### [Directions]
Check each line of the listing below for the word "dependency" and say how many lines have it. Nothing else should be written.

### [Dataset content]

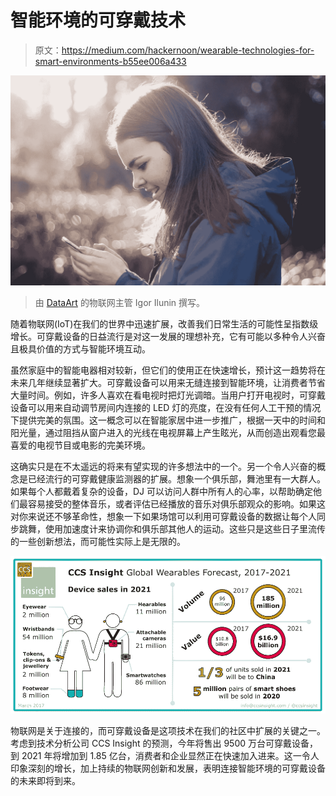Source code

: # 智能环境的可穿戴技术

> 原文：<https://medium.com/hackernoon/wearable-technologies-for-smart-environments-b55ee006a433>

![](img/09a54709f72794ebd2147ca66ff06ba8.png)

> 由 [DataArt](https://www.dataart.com/industry/iot-and-m2m-solutions?utm_source=medium&utm_medium=social&utm_campaign=i-spring-2018) 的物联网主管 Igor Ilunin 撰写。

随着物联网(IoT)在我们的世界中迅速扩展，改善我们日常生活的可能性呈指数级增长。可穿戴设备的日益流行是对这一发展的理想补充，它有可能以多种令人兴奋且极具价值的方式与智能环境互动。

虽然家庭中的智能电器相对较新，但它们的使用正在快速增长，预计这一趋势将在未来几年继续显著扩大。可穿戴设备可以用来无缝连接到智能环境，让消费者节省大量时间。例如，许多人喜欢在看电视时把灯光调暗。当用户打开电视时，可穿戴设备可以用来自动调节房间内连接的 LED 灯的亮度，在没有任何人工干预的情况下提供完美的氛围。这一概念可以在智能家居中进一步推广，根据一天中的时间和阳光量，通过阻挡从窗户进入的光线在电视屏幕上产生眩光，从而创造出观看您最喜爱的电视节目或电影的完美环境。

这确实只是在不太遥远的将来有望实现的许多想法中的一个。另一个令人兴奋的概念是已经流行的可穿戴健康监测器的扩展。想象一个俱乐部，舞池里有一大群人。如果每个人都戴着复杂的设备，DJ 可以访问人群中所有人的心率，以帮助确定他们最容易接受的整体音乐，或者评估已经播放的音乐对俱乐部观众的影响。如果这对你来说还不够革命性，想象一下如果场馆可以利用可穿戴设备的数据让每个人同步跳舞，使用加速度计来协调你和俱乐部其他人的运动。这些只是这些日子里流传的一些创新想法，而可能性实际上是无限的。

![](img/54afc63e81e8826586ab17bfd0e1b431.png)

物联网是关于连接的，而可穿戴设备是这项技术在我们的社区中扩展的关键之一。考虑到技术分析公司 CCS Insight 的预测，今年将售出 9500 万台可穿戴设备，到 2021 年将增加到 1.85 亿台，消费者和企业显然正在快速加入进来。这一令人印象深刻的增长，加上持续的物联网创新和发展，表明连接智能环境的可穿戴设备的未来即将到来。
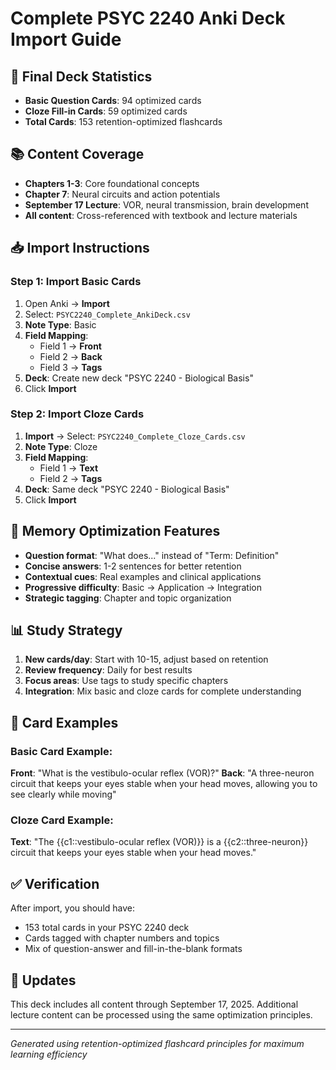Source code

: # Complete PSYC 2240 Anki Deck Import Guide

## 🎯 **Final Deck Statistics**
- **Basic Question Cards**: 94 optimized cards
- **Cloze Fill-in Cards**: 59 optimized cards  
- **Total Cards**: 153 retention-optimized flashcards

## 📚 **Content Coverage**
- **Chapters 1-3**: Core foundational concepts
- **Chapter 7**: Neural circuits and action potentials
- **September 17 Lecture**: VOR, neural transmission, brain development
- **All content**: Cross-referenced with textbook and lecture materials

## 📥 **Import Instructions**

### Step 1: Import Basic Cards
1. Open Anki → **Import**
2. Select: `PSYC2240_Complete_AnkiDeck.csv`
3. **Note Type**: Basic
4. **Field Mapping**:
   - Field 1 → **Front**
   - Field 2 → **Back** 
   - Field 3 → **Tags**
5. **Deck**: Create new deck "PSYC 2240 - Biological Basis"
6. Click **Import**

### Step 2: Import Cloze Cards  
1. **Import** → Select: `PSYC2240_Complete_Cloze_Cards.csv`
2. **Note Type**: Cloze
3. **Field Mapping**:
   - Field 1 → **Text**
   - Field 2 → **Tags**
4. **Deck**: Same deck "PSYC 2240 - Biological Basis"
5. Click **Import**

## 🧠 **Memory Optimization Features**
- **Question format**: "What does..." instead of "Term: Definition"
- **Concise answers**: 1-2 sentences for better retention
- **Contextual cues**: Real examples and clinical applications
- **Progressive difficulty**: Basic → Application → Integration
- **Strategic tagging**: Chapter and topic organization

## 📊 **Study Strategy**
1. **New cards/day**: Start with 10-15, adjust based on retention
2. **Review frequency**: Daily for best results  
3. **Focus areas**: Use tags to study specific chapters
4. **Integration**: Mix basic and cloze cards for complete understanding

## 🎨 **Card Examples**

### Basic Card Example:
**Front**: "What is the vestibulo-ocular reflex (VOR)?"
**Back**: "A three-neuron circuit that keeps your eyes stable when your head moves, allowing you to see clearly while moving"

### Cloze Card Example:
**Text**: "The {{c1::vestibulo-ocular reflex (VOR)}} is a {{c2::three-neuron}} circuit that keeps your eyes stable when your head moves."

## ✅ **Verification**
After import, you should have:
- 153 total cards in your PSYC 2240 deck
- Cards tagged with chapter numbers and topics
- Mix of question-answer and fill-in-the-blank formats

## 🔄 **Updates**
This deck includes all content through September 17, 2025. Additional lecture content can be processed using the same optimization principles.

---
*Generated using retention-optimized flashcard principles for maximum learning efficiency*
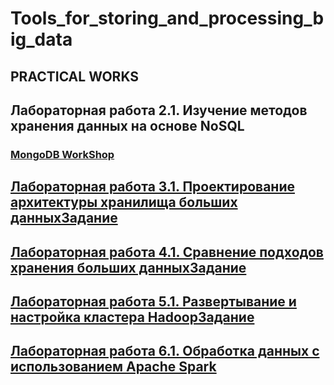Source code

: # Tools_for_storing_and_processing_big_data

## PRACTICAL WORKS 

## **Лабораторная работа 2.1. Изучение методов хранения данных на основе NoSQL**

### [MongoDB WorkShop](https://github.com/itshappybunny/Tools_for_storing_and_processing_big_data/blob/main/2.1_%D0%9B%D0%B0%D0%B1%D0%BE%D1%80%D0%B0%D1%82%D0%BE%D1%80%D0%BD%D0%B0%D1%8F_%D1%80%D0%B0%D0%B1%D0%BE%D1%82%D0%B0_MongoDB.pdf)


## [**Лабораторная работа 3.1. Проектирование архитектуры хранилища больших данныхЗадание**]()


## [**Лабораторная работа 4.1. Сравнение подходов хранения больших данныхЗадание**]()


## [**Лабораторная работа 5.1. Развертывание и настройка кластера HadoopЗадание**]()


## [**Лабораторная работа 6.1. Обработка данных с использованием Apache Spark**]()
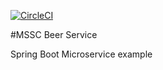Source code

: [![CircleCI](https://circleci.com/gh/AdrianVinatoru/mssc-beer-service.svg?style=svg)](https://circleci.com/gh/AdrianVinatoru/mssc-beer-service)

#MSSC Beer Service

Spring Boot Microservice example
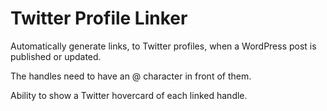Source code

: Twitter Profile Linker
====================

Automatically generate links, to Twitter profiles, when a WordPress post is published or updated.

The handles need to have an @ character in front of them.

Ability to show a Twitter hovercard of each linked handle.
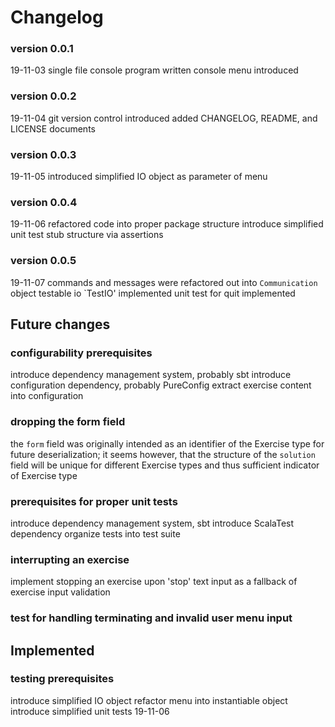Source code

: # Changelog

### version 0.0.1 
19-11-03
single file console program written
console menu introduced

### version 0.0.2
19-11-04
git version control introduced
added CHANGELOG, README, and LICENSE documents

### version 0.0.3
19-11-05
introduced simplified IO object as parameter of menu

### version 0.0.4
19-11-06
refactored code into proper package structure
introduce simplified unit test stub structure via assertions

### version 0.0.5
19-11-07
commands and messages were refactored out into `Communication` object
testable io `TestIO' implemented
unit test for quit implemented

## Future changes

### configurability prerequisites
introduce dependency management system, probably sbt
introduce configuration dependency, probably PureConfig
extract exercise content into configuration

### dropping the form field
the `form` field was originally intended as an identifier of the Exercise
type for future deserialization; it seems however, that the structure of the `solution`
field will be unique for different Exercise types and thus sufficient indicator of Exercise type

### prerequisites for proper unit tests
introduce dependency management system, sbt
introduce ScalaTest dependency
organize tests into test suite

### interrupting an exercise
implement stopping an exercise upon 'stop' text input
as a fallback of exercise input validation

### test for handling terminating and invalid user menu input

## Implemented

### testing prerequisites
introduce simplified IO object
refactor menu into instantiable object  
introduce simplified unit tests
19-11-06
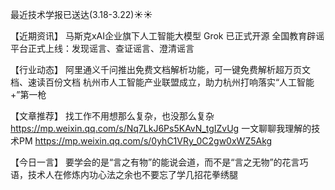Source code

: 最近技术学报已送达(3.18-3.22)☀️☀️

【近期资讯】
马斯克xAI企业旗下人工智能大模型 Grok 已正式开源
全国教育辟谣平台正式上线：发现谣言、查证谣言、澄清谣言

【行业动态】
阿里通义千问推出免费文档解析功能，可一键免费解析超万页文档、速读百份文档
杭州市人工智能产业联盟成立，助力杭州打响落实“人工智能+”第一枪

【文章推荐】
找工作不用想那么复杂，也没那么复杂
https://mp.weixin.qq.com/s/Nq7LkJ6Ps5KAvN_tgIZvUg
一文聊聊我理解的技术PM
https://mp.weixin.qq.com/s/0yhC1VRy_0C2gw0xWZ5Akg

【今日一言】
要学会的是“言之有物”的能说会道，而不是“言之无物”的花言巧语，技术人在修炼内功心法之余也不要忘了学几招花拳绣腿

### [Exercise answer]
4